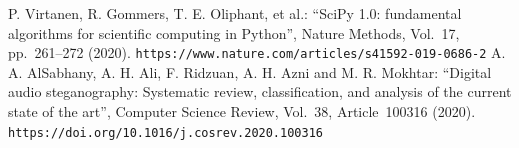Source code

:  P. Virtanen, R. Gommers, T. E. Oliphant, et al.:
``SciPy 1.0: fundamental algorithms for scientific computing in Python'',
Nature Methods, Vol.~17, pp.~261--272 (2020).
{\tt https://www.nature.com/articles/s41592-019-0686-2}
 A. A. AlSabhany, A. H. Ali, F. Ridzuan, A. H. Azni and
M. R. Mokhtar: ``Digital audio steganography: Systematic review,
classification, and analysis of the current state of the art'',
Computer Science Review, Vol.~38, Article~100316 (2020).
{\tt https://doi.org/10.1016/j.cosrev.2020.100316}
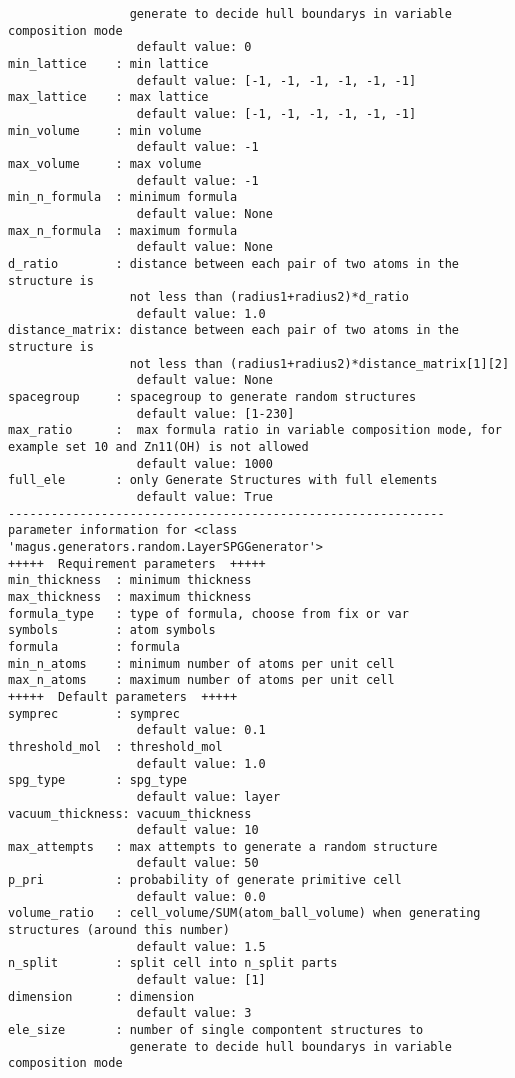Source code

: \documentclass[12pt,oneside]{book}
\begin{document}
\begin{tcolorbox}
\begin{verbatim}
                 generate to decide hull boundarys in variable composition mode
                  default value: 0
min_lattice    : min lattice
                  default value: [-1, -1, -1, -1, -1, -1]
max_lattice    : max lattice
                  default value: [-1, -1, -1, -1, -1, -1]
min_volume     : min volume
                  default value: -1
max_volume     : max volume
                  default value: -1
min_n_formula  : minimum formula
                  default value: None
max_n_formula  : maximum formula
                  default value: None
d_ratio        : distance between each pair of two atoms in the structure is
                 not less than (radius1+radius2)*d_ratio
                  default value: 1.0
distance_matrix: distance between each pair of two atoms in the structure is
                 not less than (radius1+radius2)*distance_matrix[1][2]
                  default value: None
spacegroup     : spacegroup to generate random structures
                  default value: [1-230]
max_ratio      :  max formula ratio in variable composition mode, for example set 10 and Zn11(OH) is not allowed
                  default value: 1000
full_ele       : only Generate Structures with full elements
                  default value: True
-------------------------------------------------------------
parameter information for <class 'magus.generators.random.LayerSPGGenerator'>
+++++  Requirement parameters  +++++
min_thickness  : minimum thickness
max_thickness  : maximum thickness
formula_type   : type of formula, choose from fix or var
symbols        : atom symbols
formula        : formula
min_n_atoms    : minimum number of atoms per unit cell
max_n_atoms    : maximum number of atoms per unit cell
+++++  Default parameters  +++++
symprec        : symprec
                  default value: 0.1
threshold_mol  : threshold_mol
                  default value: 1.0
spg_type       : spg_type
                  default value: layer
vacuum_thickness: vacuum_thickness
                  default value: 10
max_attempts   : max attempts to generate a random structure
                  default value: 50
p_pri          : probability of generate primitive cell
                  default value: 0.0
volume_ratio   : cell_volume/SUM(atom_ball_volume) when generating structures (around this number)
                  default value: 1.5
n_split        : split cell into n_split parts
                  default value: [1]
dimension      : dimension
                  default value: 3
ele_size       : number of single compontent structures to
                 generate to decide hull boundarys in variable composition mode

\end{verbatim}
\end{tcolorbox}
\end{document}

━━━━━━━━━━

:: Activity ::
What lines in the material above include "formula"? Copy every one of them.

:: Solved exercise ::
min_n_formula  : minimum formula
max_n_formula  : maximum formula
max_ratio      :  max formula ratio in variable composition mode, for example set 10 and Zn11(OH) is not allowed
formula_type   : type of formula, choose from fix or var
formula        : formula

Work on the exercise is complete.